When I was ten, my fifth-grade teacher, Mrs. Howerton, introduced me to a row of biographies of heroic figures, little yellow books hidden in a corner of the school library. There I’d sit cross-legged on the floor and disappear into the worlds of the abolitionist Harriet Tubman, the pioneering doctor Elizabeth Blackwell, the human rights advocate Eleanor Roosevelt, and so on. These women refused to be limited by small dreams, and though I was not yet able to point to a living example of a woman like them, they stood as beacons of the possible, of lives lived to make a difference.
But if I dreamed of becoming a warrior for love and justice, my first job out of university hardly fit the bill. For more than three years, I spent my days on Wall Street as an analyst at Chase Manhattan Bank. Though I hadn’t planned on becoming a banker, I discovered a delight in building financial skills and in understanding the workings of economic systems, not to mention the side benefit of traveling the world. Until then, I had never left the United States. That banking job took me to forty countries, and exposed me to political and economic realities that I’d previously only studied in books.
What I didn’t like about banking, though, was the way our financial system excluded low-income people from borrowing funds that could change their lives and contribute to their local economies. Banks required borrowers to put up twice the value of their loans as collateral, a requirement out of reach for even the lower-middle class. The private sector was set up to earn profits, not to ensure that multiple stakeholders, especially the poor, were well served. Understanding they had little chance of being part of the mainstream financial system, most low-income people dared not even walk through the doors of the major banks.
As the months at Chase passed, a yearning to do something for lower-income people took root inside me. That yearning was a clue to the thread I should follow, a stirring driven by a growing sense of injustice and a desire to contribute.

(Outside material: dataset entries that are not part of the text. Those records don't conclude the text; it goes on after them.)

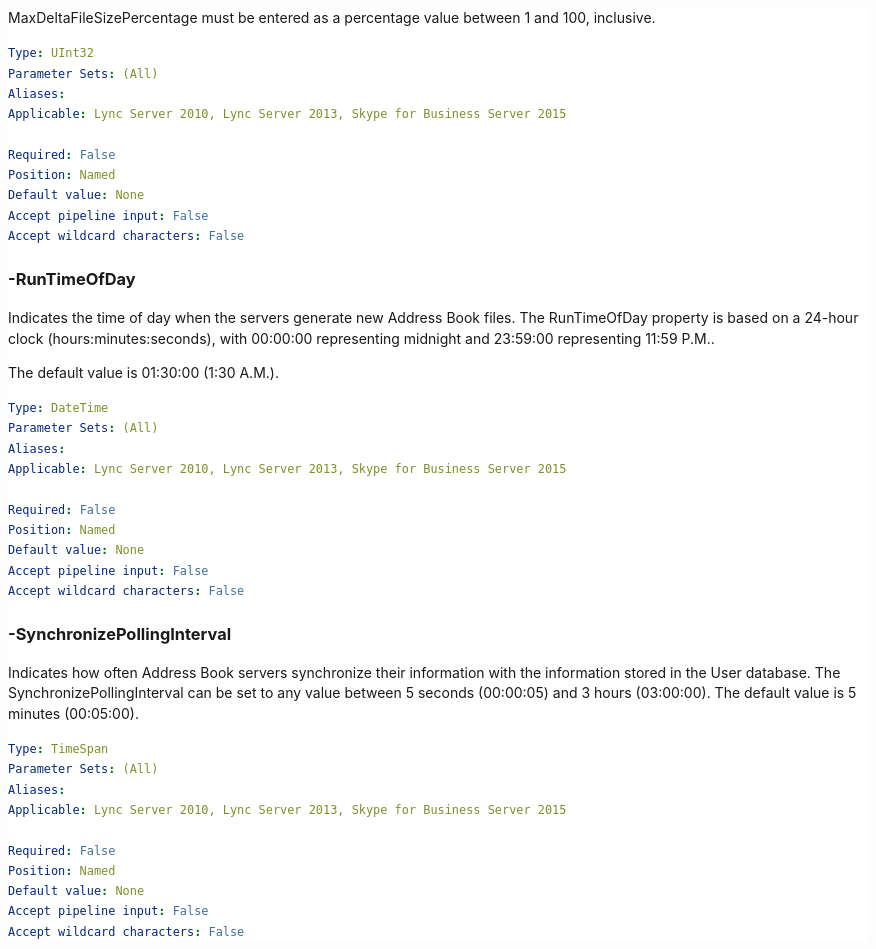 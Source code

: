 MaxDeltaFileSizePercentage must be entered as a percentage value between 1 and 100, inclusive.


```yaml
Type: UInt32
Parameter Sets: (All)
Aliases: 
Applicable: Lync Server 2010, Lync Server 2013, Skype for Business Server 2015

Required: False
Position: Named
Default value: None
Accept pipeline input: False
Accept wildcard characters: False
```

### -RunTimeOfDay
Indicates the time of day when the servers generate new Address Book files.
The RunTimeOfDay property is based on a 24-hour clock (hours:minutes:seconds), with 00:00:00 representing midnight and 23:59:00 representing 11:59 P.M..

The default value is 01:30:00 (1:30 A.M.).


```yaml
Type: DateTime
Parameter Sets: (All)
Aliases: 
Applicable: Lync Server 2010, Lync Server 2013, Skype for Business Server 2015

Required: False
Position: Named
Default value: None
Accept pipeline input: False
Accept wildcard characters: False
```

### -SynchronizePollingInterval
Indicates how often Address Book servers synchronize their information with the information stored in the User database.
The SynchronizePollingInterval can be set to any value between 5 seconds (00:00:05) and 3 hours (03:00:00).
The default value is 5 minutes (00:05:00).

```yaml
Type: TimeSpan
Parameter Sets: (All)
Aliases: 
Applicable: Lync Server 2010, Lync Server 2013, Skype for Business Server 2015

Required: False
Position: Named
Default value: None
Accept pipeline input: False
Accept wildcard characters: False
```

A weekend in mid-1985 spent walking in the favelas of Rio de Janeiro, conversing with hardworking people about their aspirations and realities, convinced me of what I already knew to be true: nations would develop equitably only if their low-income citizens could save and borrow.

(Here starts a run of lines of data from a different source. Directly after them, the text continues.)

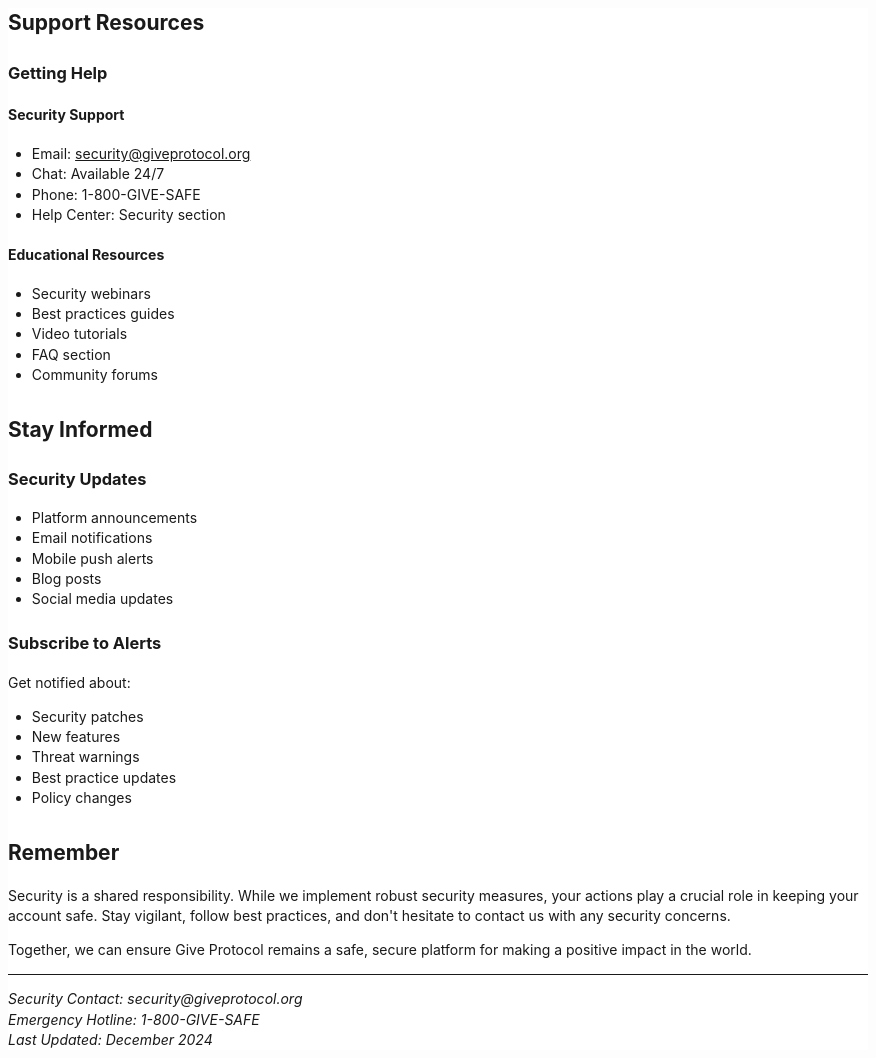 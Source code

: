 ## Support Resources

### Getting Help

#### Security Support

- Email: security@giveprotocol.org
- Chat: Available 24/7
- Phone: 1-800-GIVE-SAFE
- Help Center: Security section

#### Educational Resources

- Security webinars
- Best practices guides
- Video tutorials
- FAQ section
- Community forums

## Stay Informed

### Security Updates

- Platform announcements
- Email notifications
- Mobile push alerts
- Blog posts
- Social media updates

### Subscribe to Alerts

Get notified about:

- Security patches
- New features
- Threat warnings
- Best practice updates
- Policy changes

## Remember

Security is a shared responsibility. While we implement robust security measures, your actions play a crucial role in keeping your account safe. Stay vigilant, follow best practices, and don't hesitate to contact us with any security concerns.

Together, we can ensure Give Protocol remains a safe, secure platform for making a positive impact in the world.

---

_Security Contact: security@giveprotocol.org_  
_Emergency Hotline: 1-800-GIVE-SAFE_  
_Last Updated: December 2024_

Around that time, a friend showed me an article about a little-known economist named Muhammad Yunus who had started a tiny operation in Bangladesh called the Grameen Bank. Grameen was part of a fledgling sector called microfinance, which included the Self-Employed Women’s Association, in India; the Bangladesh Rural Advancement Committee (BRAC); and Women’s World Banking, in the United States. These institutions made small loans (from thirty to one hundred dollars, on average) to millions of low-income people, mostly women, so that they could build tiny businesses to support their lives.
Though only about ten years old at the time, the microfinance sector already was yielding noteworthy results. Grameen Bank had accumulated data showing that poor women repaid their loans at much higher rates than their wealthy counterparts. That got my attention. I started to dream of leaving Wall Street to work in microfinance.